Portrait de Ah la la...

De Ah la la...

00H17 | 19/01/2008 | Permalien

Eh oui,
Quelle ironie quand le pays où est né l'ultra-libéralime n'hésite pas à faire des entorses au dogme quand il y va de sa survie économique. Certes il n'est pas dit que cela fonctionne à terme, mais les autorités économiques américaines savent mettre une dose de pragmatisme là où les banquiers européens restent figés dans leur absolutisme libéral.

L'Europe, plus royaliste que le roi, veut appliquer à la lettre le manuel du parfait petit libéral. Engoncée dans son dogme, elle est incapable de se montrer imaginative face aux difficultés. Les seules solutions sont des coup de pouces rikikis à enveloppe constante. Comment créer lorsqu'on se borne, qu'on limite son champ d'action ? On ne crée pas, on gère, on calibre. On éparpille.

Et pendant ce temps là, les chinois rigolent. Convertis au capitalisme, ils ont eu vite fait de retrouver ces qualités de négociants qui furent les leurs jadis. Leur appareil économique est tout entier au service de leur état, lui. Ils placent leurs billes et attendent. Leur tour viendra bientôt.
Et pendant ce temps-là, les banquiers européens font joujou avec leur boulier. Allez, c'est au moins ça qu'ils leur laisseront…

Portrait de ThomasLefebvre

De ThomasLefebvre

Rapatrié | 01H00 | 19/01/2008 | Permalien

« Elle n'est pourtant pas partagée en Europe. Les dirigeants y sont plus doctrinaires : ils ne jurent que par l'équilibre budgétaire, la concurrence parfaite, l'inflation terrassée. La croissance ? Elle découlera de cette politique vertueuse ! Résultat : on s'est trop longtemps contenté d'une croissance molle, d'un chômage élevé, et de déficits publics qui ne redescendent jamais. »

Ca c'est la France…pas l'eurozone. L'eurozone connait une bonne croissance et a réduit considérablement son chomage :
- 2005 : taux de chomage de l'eurozone de 10%
- 2007 : taux de chomage de l'eurozone de 7.7%

Le taux de croissance de la zone euro a dépassé celui du Royaume-Uni ainsi que celui des EUA depuis les derniers mois de 2006.

C'est au contraire grace a la discipline budgetaire que la zone euro ne va pas trop mal.

Les déficits diminuent aussi (sauf en France) : le déficit budgétaire de l'Allemagne était a plus de 4% il y a dix ans. Il est désormais de 1.3% (2007).
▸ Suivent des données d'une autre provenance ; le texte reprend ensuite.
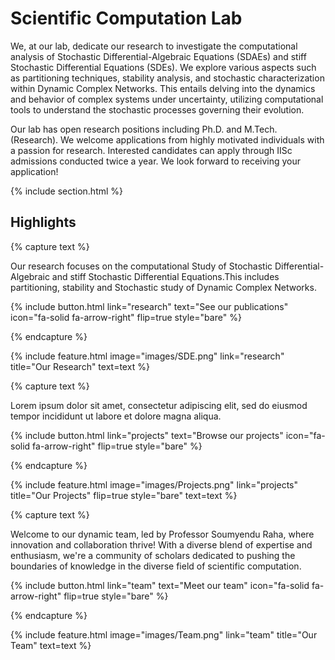 ---
---

# Scientific Computation Lab
We, at our lab, dedicate our research to investigate the computational analysis of Stochastic Differential-Algebraic Equations (SDAEs) and stiff Stochastic Differential Equations (SDEs). We explore various aspects such as partitioning techniques, stability analysis, and stochastic characterization within Dynamic Complex Networks. This entails delving into the dynamics and behavior of complex systems under uncertainty, utilizing computational tools to understand the stochastic processes governing their evolution.

Our lab has open research positions including Ph.D. and M.Tech. (Research). We welcome applications from highly motivated individuals with a passion for research. Interested candidates can apply through IISc admissions conducted twice a year. We look forward to receiving your application!


{% include section.html %}

## Highlights

{% capture text %}

Our research focuses on the computational Study of Stochastic Differential-Algebraic and stiff Stochastic Differential Equations.This includes partitioning, stability and Stochastic study of Dynamic Complex Networks.

{%
  include button.html
  link="research"
  text="See our publications"
  icon="fa-solid fa-arrow-right"
  flip=true
  style="bare"
%}

{% endcapture %}

{%
  include feature.html
  image="images/SDE.png"
  link="research"
  title="Our Research"
  text=text
%}

{% capture text %}

Lorem ipsum dolor sit amet, consectetur adipiscing elit, sed do eiusmod tempor incididunt ut labore et dolore magna aliqua.

{%
  include button.html
  link="projects"
  text="Browse our projects"
  icon="fa-solid fa-arrow-right"
  flip=true
  style="bare"
%}

{% endcapture %}

{%
  include feature.html
  image="images/Projects.png"
  link="projects"
  title="Our Projects"
  flip=true
  style="bare"
  text=text
%}

{% capture text %}

Welcome to our dynamic team, led by Professor Soumyendu Raha, where innovation and collaboration thrive! With a diverse blend of expertise and enthusiasm, we're a community of scholars dedicated to pushing the boundaries of knowledge in the diverse field of scientific computation.

{%
  include button.html
  link="team"
  text="Meet our team"
  icon="fa-solid fa-arrow-right"
  flip=true
  style="bare"
%}

{% endcapture %}

{%
  include feature.html
  image="images/Team.png"
  link="team"
  title="Our Team"
  text=text
%}
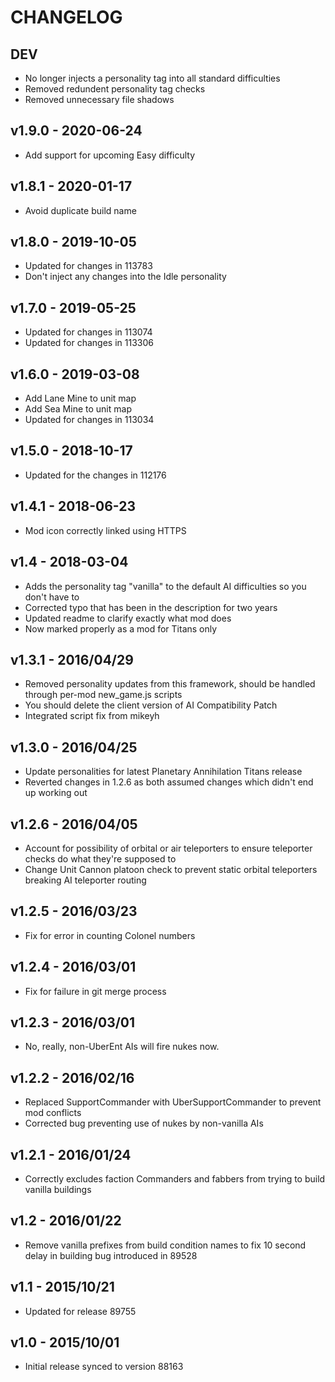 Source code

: # CHANGELOG

## DEV

- No longer injects a personality tag into all standard difficulties
- Removed redundent personality tag checks
- Removed unnecessary file shadows

## v1.9.0 - 2020-06-24

- Add support for upcoming Easy difficulty

## v1.8.1 - 2020-01-17

- Avoid duplicate build name

## v1.8.0 - 2019-10-05

- Updated for changes in 113783
- Don't inject any changes into the Idle personality

## v1.7.0 - 2019-05-25

- Updated for changes in 113074
- Updated for changes in 113306

## v1.6.0 - 2019-03-08

- Add Lane Mine to unit map
- Add Sea Mine to unit map
- Updated for changes in 113034

## v1.5.0 - 2018-10-17

- Updated for the changes in 112176

## v1.4.1 - 2018-06-23

- Mod icon correctly linked using HTTPS

## v1.4 - 2018-03-04

- Adds the personality tag "vanilla" to the default AI difficulties so you don't have to
- Corrected typo that has been in the description for two years
- Updated readme to clarify exactly what mod does
- Now marked properly as a mod for Titans only

## v1.3.1 - 2016/04/29

- Removed personality updates from this framework, should be handled through per-mod new_game.js scripts
- You should delete the client version of AI Compatibility Patch
- Integrated script fix from mikeyh

## v1.3.0 - 2016/04/25

- Update personalities for latest Planetary Annihilation Titans release
- Reverted changes in 1.2.6 as both assumed changes which didn't end up working out

## v1.2.6 - 2016/04/05

- Account for possibility of orbital or air teleporters to ensure teleporter checks do what they're supposed to
- Change Unit Cannon platoon check to prevent static orbital teleporters breaking AI teleporter routing

## v1.2.5 - 2016/03/23

- Fix for error in counting Colonel numbers

## v1.2.4 - 2016/03/01

- Fix for failure in git merge process

## v1.2.3 - 2016/03/01

- No, really, non-UberEnt AIs will fire nukes now.

## v1.2.2 - 2016/02/16

- Replaced SupportCommander with UberSupportCommander to prevent mod conflicts
- Corrected bug preventing use of nukes by non-vanilla AIs

## v1.2.1 - 2016/01/24

- Correctly excludes faction Commanders and fabbers from trying to build vanilla buildings

## v1.2 - 2016/01/22

- Remove vanilla prefixes from build condition names to fix 10 second delay in building bug introduced in 89528

## v1.1 - 2015/10/21

- Updated for release 89755

## v1.0 - 2015/10/01

- Initial release synced to version 88163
L'Allemagne qui était a la traine en matiere de croissance a désormais l'un des taux de croissance les plus fort de la zone euro.

Et puis, on parle de récession aux Etats-Unis et on ne parle que d'un ralentissement de la croissance dans la zone euro.

Si on rabaisse les taux, deja tres bas, de la BCE (plus bas que ceux de la FED ou de la BoE) on court vers le risque de relancer la spéculation immobiliere qui destabilise tant les marchés. Il vaut mieux calmer les choses pour le moment.

Portrait de stephanemot

De stephanemot

Author & Chief AtoZ Officer | 09H31 | 19/01/2008 | Permalien

pas d'accord : il ne s'agit certainement pas d'une relance keynesienne mais d'un simple sparadrap électoral.

au lieu de relancer la machine avec des grands travaux et un soutien aux plus faibles, Bush se contente d'offrir des cadeaux à la base conservatrice aisée.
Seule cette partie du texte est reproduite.